**DATASET EXTRACT**.
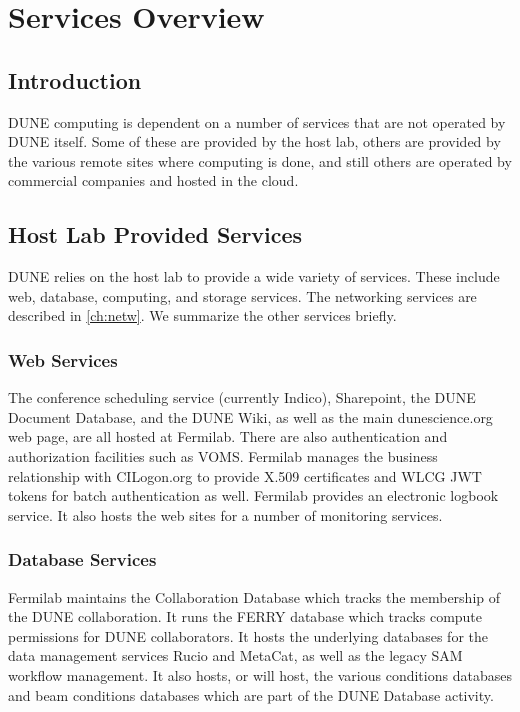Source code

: \documentclass[../main-v1.tex]{subfiles}
\begin{document}
\chapter{Services Overview }
\label{ch:serv}

\section{Introduction}
DUNE computing is dependent on a number of services that are not operated by DUNE itself.
Some of these are provided by the host lab, others are provided by the various remote sites where
computing is done, and still others are operated by commercial companies and hosted in the cloud.

\section{Host Lab Provided Services}
DUNE relies on the host lab  to provide a wide variety of services.  These include web, database, computing, and storage services.  The networking services are described in \ref{ch:netw}.  We summarize the other services briefly.

\subsection{Web Services}
The conference scheduling service (currently Indico), Sharepoint, the DUNE Document Database, and the DUNE Wiki, as well as the main dunescience.org web page, are all hosted at Fermilab.  There are also authentication and authorization facilities such as VOMS.  Fermilab manages the business relationship with CILogon.org to provide X.509 certificates and WLCG JWT tokens for batch authentication as well.  Fermilab provides an electronic logbook service.  It also hosts the web sites for a number of monitoring services. 

\subsection{Database Services}
Fermilab maintains the Collaboration Database which tracks the membership of the DUNE collaboration.  It runs the FERRY 
database which tracks compute permissions for DUNE collaborators.  It hosts the underlying databases for the data management
services Rucio and MetaCat, as well as the legacy SAM workflow management. It also hosts, or will host, the various conditions databases and beam conditions databases which are part of the DUNE Database activity.
\end{document}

**REQUIRED ACTION**. All lines above in which the word "tracks" occurs should be identified and copied.

**RESULT OF THIS EXERCISE**.
Fermilab maintains the Collaboration Database which tracks the membership of the DUNE collaboration.  It runs the FERRY 
database which tracks compute permissions for DUNE collaborators.  It hosts the underlying databases for the data management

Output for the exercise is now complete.